Problem description: Please copy each line in the records below that contains the string "BlogPic".

Exercise data:
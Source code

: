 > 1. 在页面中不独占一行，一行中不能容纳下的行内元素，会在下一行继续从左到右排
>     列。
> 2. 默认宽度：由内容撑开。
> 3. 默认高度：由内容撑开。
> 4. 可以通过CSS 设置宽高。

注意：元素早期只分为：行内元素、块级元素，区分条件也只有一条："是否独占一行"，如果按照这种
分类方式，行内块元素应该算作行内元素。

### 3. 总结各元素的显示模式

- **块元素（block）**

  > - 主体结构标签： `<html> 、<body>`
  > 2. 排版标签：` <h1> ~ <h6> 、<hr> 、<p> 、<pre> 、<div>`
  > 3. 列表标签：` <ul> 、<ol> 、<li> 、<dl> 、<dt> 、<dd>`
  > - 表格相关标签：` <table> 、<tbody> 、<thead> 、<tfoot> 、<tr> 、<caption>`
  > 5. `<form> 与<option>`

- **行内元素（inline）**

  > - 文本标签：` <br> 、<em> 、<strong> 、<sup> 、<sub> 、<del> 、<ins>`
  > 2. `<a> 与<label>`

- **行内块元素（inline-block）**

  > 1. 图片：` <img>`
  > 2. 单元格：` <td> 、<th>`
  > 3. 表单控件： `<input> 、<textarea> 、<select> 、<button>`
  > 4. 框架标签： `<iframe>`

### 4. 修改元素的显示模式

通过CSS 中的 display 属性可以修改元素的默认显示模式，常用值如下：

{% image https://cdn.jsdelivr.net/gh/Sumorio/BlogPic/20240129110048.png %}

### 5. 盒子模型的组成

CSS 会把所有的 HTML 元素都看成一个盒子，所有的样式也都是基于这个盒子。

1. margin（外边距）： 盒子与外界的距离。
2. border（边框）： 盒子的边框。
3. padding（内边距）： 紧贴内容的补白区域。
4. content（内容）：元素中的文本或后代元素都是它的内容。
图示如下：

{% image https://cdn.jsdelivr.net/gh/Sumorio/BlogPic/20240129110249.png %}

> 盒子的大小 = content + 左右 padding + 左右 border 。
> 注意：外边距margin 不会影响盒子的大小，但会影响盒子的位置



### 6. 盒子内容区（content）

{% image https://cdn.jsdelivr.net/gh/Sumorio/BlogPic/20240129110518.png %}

--

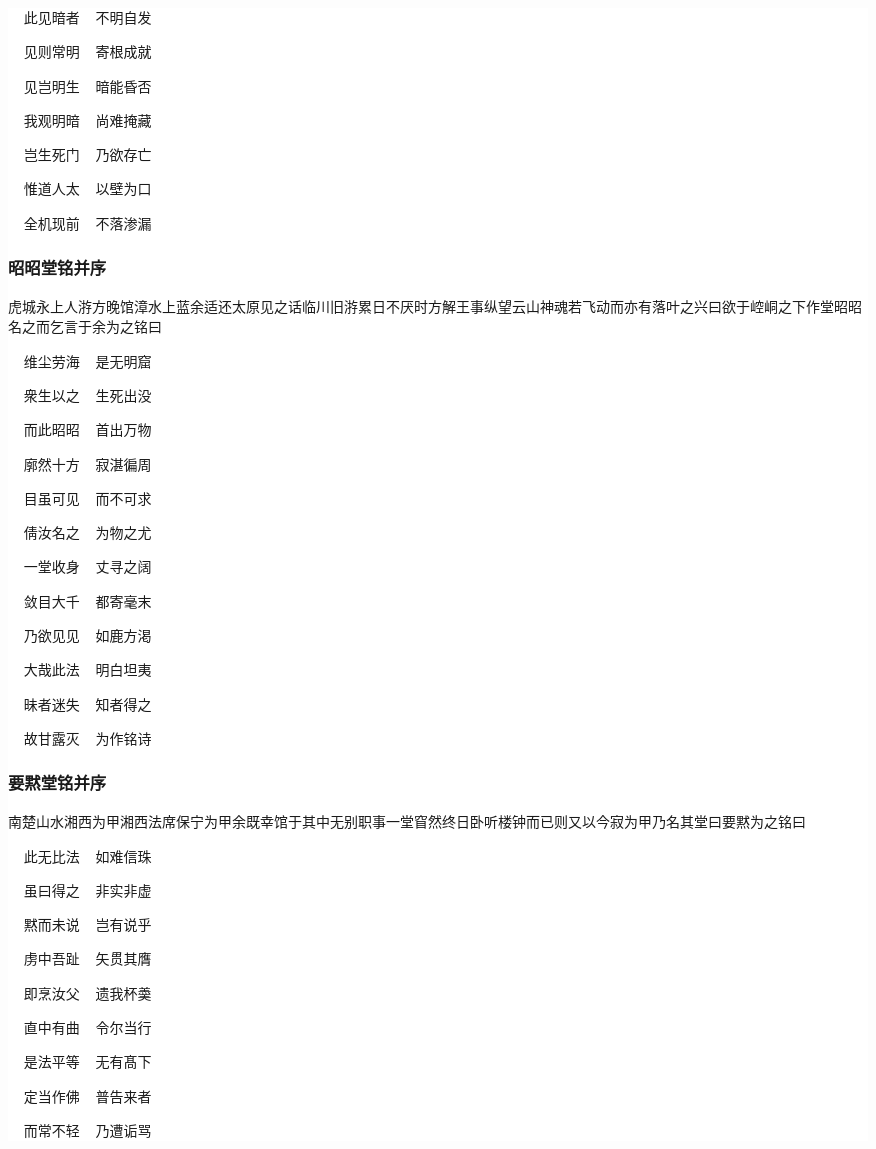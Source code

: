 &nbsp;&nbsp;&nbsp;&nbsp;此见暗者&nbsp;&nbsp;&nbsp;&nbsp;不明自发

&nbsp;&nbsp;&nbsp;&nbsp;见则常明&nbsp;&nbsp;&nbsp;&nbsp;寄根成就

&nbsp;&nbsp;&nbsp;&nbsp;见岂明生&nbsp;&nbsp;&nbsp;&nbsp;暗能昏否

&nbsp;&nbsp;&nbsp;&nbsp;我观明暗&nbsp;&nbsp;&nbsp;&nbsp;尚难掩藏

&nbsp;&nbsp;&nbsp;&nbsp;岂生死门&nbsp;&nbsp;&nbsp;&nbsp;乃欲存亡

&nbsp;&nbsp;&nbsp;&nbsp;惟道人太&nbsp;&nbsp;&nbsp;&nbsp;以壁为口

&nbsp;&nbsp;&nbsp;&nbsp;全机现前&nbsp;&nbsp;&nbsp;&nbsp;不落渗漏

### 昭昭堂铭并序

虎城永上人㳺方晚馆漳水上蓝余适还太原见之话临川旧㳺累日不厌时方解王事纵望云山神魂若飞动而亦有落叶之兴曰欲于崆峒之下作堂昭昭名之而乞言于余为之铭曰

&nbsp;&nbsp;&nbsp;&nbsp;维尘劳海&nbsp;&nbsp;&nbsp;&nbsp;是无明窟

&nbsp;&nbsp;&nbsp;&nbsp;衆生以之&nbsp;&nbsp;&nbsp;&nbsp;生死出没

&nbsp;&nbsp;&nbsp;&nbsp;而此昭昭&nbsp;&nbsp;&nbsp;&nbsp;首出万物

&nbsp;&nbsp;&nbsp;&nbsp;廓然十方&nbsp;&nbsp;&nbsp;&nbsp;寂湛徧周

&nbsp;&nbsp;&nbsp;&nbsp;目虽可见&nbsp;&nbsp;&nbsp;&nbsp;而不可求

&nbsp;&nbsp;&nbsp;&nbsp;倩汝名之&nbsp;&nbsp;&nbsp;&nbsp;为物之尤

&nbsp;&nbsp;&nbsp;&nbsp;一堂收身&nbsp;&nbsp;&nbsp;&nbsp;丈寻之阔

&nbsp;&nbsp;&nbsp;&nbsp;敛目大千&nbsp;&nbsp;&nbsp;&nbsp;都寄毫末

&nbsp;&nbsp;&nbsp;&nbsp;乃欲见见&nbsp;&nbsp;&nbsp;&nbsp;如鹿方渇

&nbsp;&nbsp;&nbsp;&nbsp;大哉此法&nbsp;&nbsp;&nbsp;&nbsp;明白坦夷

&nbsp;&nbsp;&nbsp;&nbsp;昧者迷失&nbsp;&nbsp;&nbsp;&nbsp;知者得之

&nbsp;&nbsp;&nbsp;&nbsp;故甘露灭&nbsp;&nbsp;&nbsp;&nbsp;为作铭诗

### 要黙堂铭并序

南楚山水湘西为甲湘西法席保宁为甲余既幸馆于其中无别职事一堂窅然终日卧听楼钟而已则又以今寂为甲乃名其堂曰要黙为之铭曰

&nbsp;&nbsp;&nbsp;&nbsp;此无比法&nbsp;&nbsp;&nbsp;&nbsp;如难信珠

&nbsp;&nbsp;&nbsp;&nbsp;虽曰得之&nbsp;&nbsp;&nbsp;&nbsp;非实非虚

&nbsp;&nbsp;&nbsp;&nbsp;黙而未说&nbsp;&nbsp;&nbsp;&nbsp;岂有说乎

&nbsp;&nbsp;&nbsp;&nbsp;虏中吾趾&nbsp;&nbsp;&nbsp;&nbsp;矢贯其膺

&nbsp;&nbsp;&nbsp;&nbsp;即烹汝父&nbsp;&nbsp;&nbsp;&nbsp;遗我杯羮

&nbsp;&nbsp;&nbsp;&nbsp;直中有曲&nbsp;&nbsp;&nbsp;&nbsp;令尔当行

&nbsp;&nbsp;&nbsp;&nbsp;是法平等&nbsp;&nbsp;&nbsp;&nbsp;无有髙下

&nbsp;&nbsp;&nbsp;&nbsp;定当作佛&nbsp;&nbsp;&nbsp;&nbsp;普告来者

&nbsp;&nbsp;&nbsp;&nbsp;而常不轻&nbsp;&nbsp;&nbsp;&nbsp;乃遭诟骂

Response to the task:
{% image https://cdn.jsdelivr.net/gh/Sumorio/BlogPic/20240129110048.png %}
{% image https://cdn.jsdelivr.net/gh/Sumorio/BlogPic/20240129110249.png %}
{% image https://cdn.jsdelivr.net/gh/Sumorio/BlogPic/20240129110518.png %}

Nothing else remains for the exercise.